Scientists at the Karolinska Institutet, a prominent research-led medical university in Solna, Sweden, have been investigating the impact of vitamin and mineral supplementation, particularly antioxidants like vitamin C, on cancerous tumors.
While antioxidants derived from natural food sources are generally considered safe, the excessive intake of these compounds through supplements has raised eyebrows due to its association with the formation of new blood vessels within tumors.

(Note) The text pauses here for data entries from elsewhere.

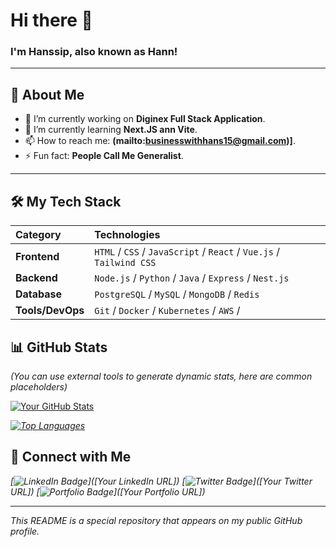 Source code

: # Hi there 👋

### I'm Hanssip, also known as Hann!

---

## 🧐 About Me

- 🔭 I’m currently working on **Diginex Full Stack Application**.
- 🌱 I’m currently learning **Next.JS ann Vite**.
- 📫 How to reach me: **(mailto:businesswithhans15@gmail.com)]**.
- ⚡ Fun fact: **People Call Me Generalist**.

---

## 🛠️ My Tech Stack

| Category | Technologies |
| :--- | :--- |
| **Frontend** | `HTML` / `CSS` / `JavaScript` / `React` / `Vue.js` / `Tailwind CSS` |
| **Backend** | `Node.js` / `Python` / `Java` / `Express` / `Nest.js` |
| **Database** | `PostgreSQL` / `MySQL` / `MongoDB` / `Redis` |
| **Tools/DevOps** | `Git` / `Docker` / `Kubernetes` / `AWS` / |

## 📊 GitHub Stats

*(You can use external tools to generate dynamic stats, here are common placeholders)*

[![Your GitHub Stats](https://github-readme-stats.vercel.app/api?username=hanssip15&show_icons=true&theme=radical)](https://github.com/anuraghazra/github-readme-stats)

*[![Top Languages](https://github-readme-stats.vercel.app/api/top-langs/?username=hanssip15&layout=compact&theme=vision-friendly)](https://github.com/anuraghazra/github-readme-stats)*


## 🔗 Connect with Me

*[![LinkedIn Badge](https://img.shields.io/badge/-LinkedIn-0077B5?style=flat-square&logo=linkedin&logoColor=white)]([Your LinkedIn URL])*
*[![Twitter Badge](https://img.shields.io/badge/-Twitter-1DA1F2?style=flat-square&logo=twitter&logoColor=white)]([Your Twitter URL])*
*[![Portfolio Badge](https://img.shields.io/badge/Portfolio-FF5722?style=flat-square&logo=browser&logoColor=white)]([Your Portfolio URL])*

---

*This README is a special repository that appears on my public GitHub profile.*

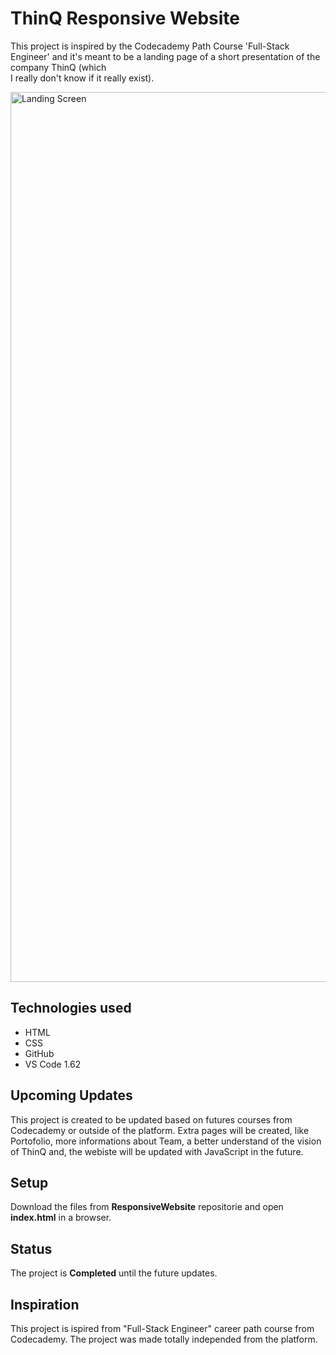 # ThinQ Responsive Website

This project is inspired by the Codecademy Path Course 'Full-Stack Engineer' and it's meant to be a landing page of a short presentation of the company ThinQ (which  
I really don't know if it really exist).

<img width="1424" alt="Landing Screen" src="https://user-images.githubusercontent.com/66974377/144852541-bf0743b1-403d-4016-9d16-3e1af01d5686.png">

## Technologies used

- HTML
- CSS
- GitHub
- VS Code 1.62

## Upcoming Updates
This project is created to be updated based on futures courses from Codecademy or outside of the platform. Extra pages will be created, like Portofolio, more informations about
Team, a better understand of the vision of ThinQ and, the webiste will be updated with JavaScript in the future. 

## Setup
Download the files from **ResponsiveWebsite** repositorie and open **index.html** in a browser.

## Status
The project is **Completed** until the future updates.

## Inspiration
This project is ispired from "Full-Stack Engineer" career path course from Codecademy. The project was made totally independed from the platform. 
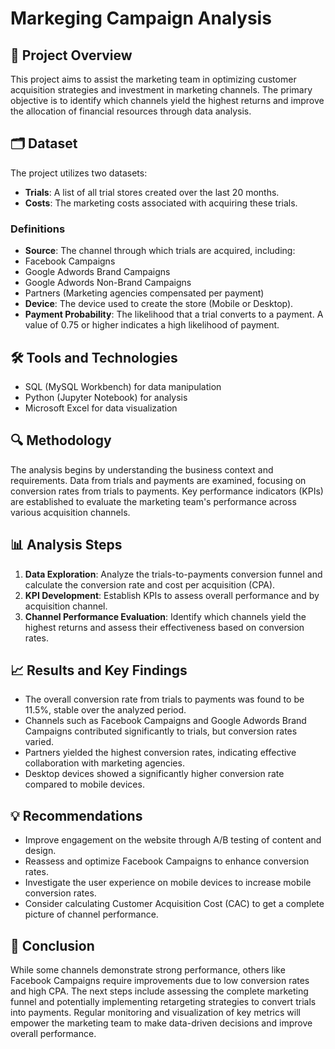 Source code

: # Markeging Campaign Analysis

## 📝 Project Overview
This project aims to assist the marketing team in optimizing customer acquisition strategies and investment in marketing channels. The primary objective is to identify which channels yield the highest returns and improve the allocation of financial resources through data analysis.

## 🗂️ Dataset
The project utilizes two datasets:
- **Trials**: A list of all trial stores created over the last 20 months.
- **Costs**: The marketing costs associated with acquiring these trials.

### Definitions
- **Source**: The channel through which trials are acquired, including:
 - Facebook Campaigns
 - Google Adwords Brand Campaigns
 - Google Adwords Non-Brand Campaigns
 - Partners (Marketing agencies compensated per payment)
- **Device**: The device used to create the store (Mobile or Desktop).
- **Payment Probability**: The likelihood that a trial converts to a payment. A value of 0.75 or higher indicates a high likelihood of payment.

## 🛠️ Tools and Technologies
- SQL (MySQL Workbench) for data manipulation
- Python (Jupyter Notebook) for analysis
- Microsoft Excel for data visualization

## 🔍 Methodology
The analysis begins by understanding the business context and requirements. Data from trials and payments are examined, focusing on conversion rates from trials to payments. Key performance indicators (KPIs) are established to evaluate the marketing team's performance across various acquisition channels.

## 📊 Analysis Steps
1. **Data Exploration**: Analyze the trials-to-payments conversion funnel and calculate the conversion rate and cost per acquisition (CPA).
2. **KPI Development**: Establish KPIs to assess overall performance and by acquisition channel.
3. **Channel Performance Evaluation**: Identify which channels yield the highest returns and assess their effectiveness based on conversion rates.

## 📈 Results and Key Findings
- The overall conversion rate from trials to payments was found to be 11.5%, stable over the analyzed period.
- Channels such as Facebook Campaigns and Google Adwords Brand Campaigns contributed significantly to trials, but conversion rates varied.
- Partners yielded the highest conversion rates, indicating effective collaboration with marketing agencies.
- Desktop devices showed a significantly higher conversion rate compared to mobile devices.

## 💡 Recommendations
- Improve engagement on the website through A/B testing of content and design.
- Reassess and optimize Facebook Campaigns to enhance conversion rates.
- Investigate the user experience on mobile devices to increase mobile conversion rates.
- Consider calculating Customer Acquisition Cost (CAC) to get a complete picture of channel performance.

## 📝 Conclusion
While some channels demonstrate strong performance, others like Facebook Campaigns require improvements due to low conversion rates and high CPA. The next steps include assessing the complete marketing funnel and potentially implementing retargeting strategies to convert trials into payments. Regular monitoring and visualization of key metrics will empower the marketing team to make data-driven decisions and improve overall performance. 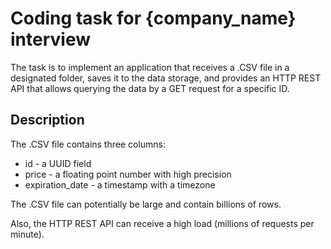 # Coding task for {company_name} interview

The task is to implement an application that receives a .CSV file in a designated folder, saves it to the data storage,
and provides an HTTP REST API that allows querying the data by a GET request for a specific ID.

## Description

The .CSV file contains three columns:
- id - a UUID field
- price - a floating point number with high precision
- expiration_date - a timestamp with a timezone

The .CSV file can potentially be large and contain billions of rows.

Also, the HTTP REST API can receive a high load (millions of requests per minute). 
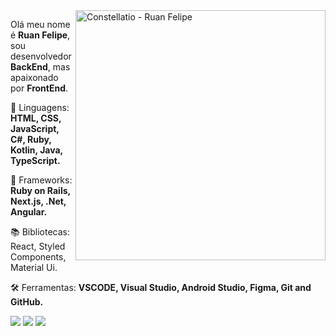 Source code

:<img src="https://i.pinimg.com/originals/e9/14/d4/e914d4724c166087d5d47d457d670b33.png" min-width="400px" max-width="400px" width="400px" align="right" alt="Constellatio - Ruan Felipe">

<p align="left"> 
Olá meu nome é <strong>Ruan Felipe</strong>, sou desenvolvedor <strong>BackEnd</strong>, mas apaixonado por <strong>FrontEnd</strong>.
</p>

<p align="left">
🔢 Linguagens: <strong>HTML, CSS, JavaScript, C#, Ruby, Kotlin, Java, TypeScript.</strong>
</p>

<p align="left">
💼 Frameworks: <strong>Ruby on Rails, Next.js, .Net, Angular.</strong>
</p>

<p align="left">
📚 Bibliotecas: React, Styled Components, Material Ui.
</p>

<p align="left">
🛠 Ferramentas: <strong>VSCODE, Visual Studio, Android Studio, Figma, Git and GitHub.</strong>
</p>

<p align="left">
  <a href="https://instagram.com/rufedupo" alt="Instagram">
  <img src="https://img.shields.io/badge/-Instagram-DF0174?style=for-the-badge&logo=instagram&logoColor=white&link=https://instagram.com/c0nst3ll4t10/"/></a>
  
  <a href="https://www.linkedin.com/in/rufedupo/" alt="Linkedin">
  <img src="https://img.shields.io/badge/-Linkedin-0e76a8?style=for-the-badge&logo=Linkedin&logoColor=white&link=https://www.linkedin.com/in/c0nst3ll4t10/" /></a>

  <a href="https://www.facebook.com/rufedupo/" alt="Facebook">
  <img src="https://img.shields.io/badge/-Facebook-3b5998?style=for-the-badge&logo=facebook&logoColor=white&link=https://www.facebook.com/c0nst3ll4t10/"/></a>
</p>  
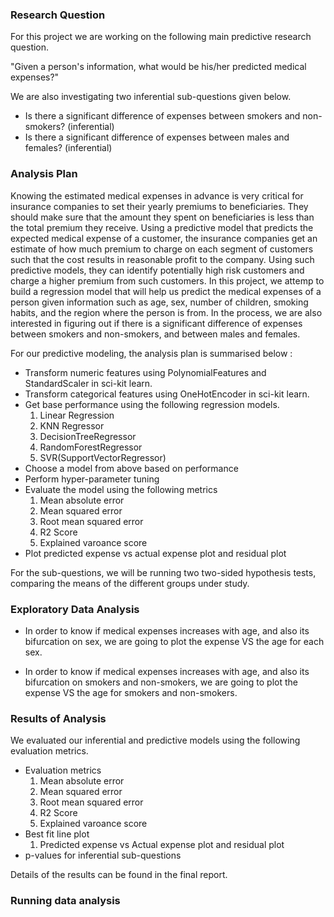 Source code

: ### Research Question

For this project we are working on the following main predictive research question.

  "Given a person's information, what would be his/her predicted medical expenses?"

We are also investigating two inferential sub-questions given below.

- Is there a significant difference of expenses between smokers and non-smokers? (inferential)
- Is there a significant difference of expenses between males and females? (inferential)


### Analysis Plan

Knowing the estimated medical expenses in advance is very critical for insurance companies to set their yearly premiums to beneficiaries. They should make sure that the amount they spent on beneficiaries is less than the total premium they receive. Using a predictive model that predicts the expected medical expense of a customer, the insurance companies get an estimate of how much premium to charge on each segment of customers such that the cost results in reasonable profit to the company. Using such predictive models, they can identify potentially high risk customers and charge a higher premium from such customers.  In this project, we attemp to build a regression model that will help us predict the medical expenses of a person given information such as age, sex, number of children, smoking habits, and the region where the person is from. In the process, we are also interested in figuring out   if there is a significant difference of expenses between smokers and non-smokers, and between males and females. 

For our predictive modeling, the analysis plan is summarised below : 
    
  - Transform numeric features using PolynomialFeatures and StandardScaler in sci-kit  learn.  
  - Transform categorical features using OneHotEncoder in sci-kit learn.  
  - Get base performance using the following regression models.  
      1. Linear Regression  
      2. KNN Regressor  
      3. DecisionTreeRegressor  
      4. RandomForestRegressor  
      5. SVR(SupportVectorRegressor)  
  - Choose a model from above based on performance  
  - Perform hyper-parameter tuning  
  - Evaluate the model using the following metrics  
      1. Mean absolute error  
      2. Mean squared error  
      3. Root mean squared error  
      4. R2 Score  
      5. Explained varoance score  
  - Plot predicted expense vs actual expense plot and residual plot   
        

For the sub-questions, we will be running two two-sided hypothesis tests, comparing the means of the different groups under study. 

### Exploratory Data Analysis

- In order to know if medical expenses increases with age, and also its bifurcation on sex, we are going to plot the expense VS the age for each sex.

- In order to know if medical expenses increases with age, and also its bifurcation on smokers and non-smokers, we are going to plot the expense VS the age for smokers and non-smokers.

### Results of Analysis

We evaluated our inferential and predictive models using the following evaluation metrics.   
  - Evaluation metrics  
      1. Mean absolute error    
      2. Mean squared error    
      3. Root mean squared error    
      4. R2 Score    
      5. Explained varoance score    
  - Best fit line plot   
      1. Predicted expense vs Actual expense plot and residual plot    
- p-values for inferential sub-questions  

Details of the results can be found in the final report.  


### Running data analysis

Professor Martin Bergö, from the Department of Biosciences and Nutrition, Karolinska Institutet, articulated the surprising findings of his research team.
“We’ve found that antioxidants activate a mechanism that causes cancer tumors to form new blood vessels, which is surprising since it was previously thought that antioxidants have a protective effect,” Professor Bergö explained.
“The new blood vessels nourish the tumors and can help them grow and spread. There’s no need to fear antioxidants in normal food, but most people don’t need additional amounts of them.
In fact, it can be harmful for cancer patients and people with an elevated cancer risk.”
The study’s findings center around the impact of antioxidants on free oxygen radicals in the body.
While antioxidants are effective at reducing these harmful radicals, the introduction of excessive amounts through supplements triggers a drop in free radicals, activating a protein known as BACH1.
This protein, in turn, induces the formation of new blood vessels, a process called angiogenesis.
The study identified that vitamin A, vitamin C, selenium, and zinc, commonly found in supplements, all stimulate the formation of new blood vessels within lung cancer tumors.
The implications of this research are profound, potentially affecting all types of cancers and their progression.
Ting Wang, a doctoral student in Professor Bergö’s team, emphasized the significance of these findings: “Our study opens the door to more effective ways of preventing angiogenesis in tumors.
For example, patients whose tumors exhibit high levels of BACH1 might benefit more from anti-angiogenesis therapy than patients with low BACH1 levels.”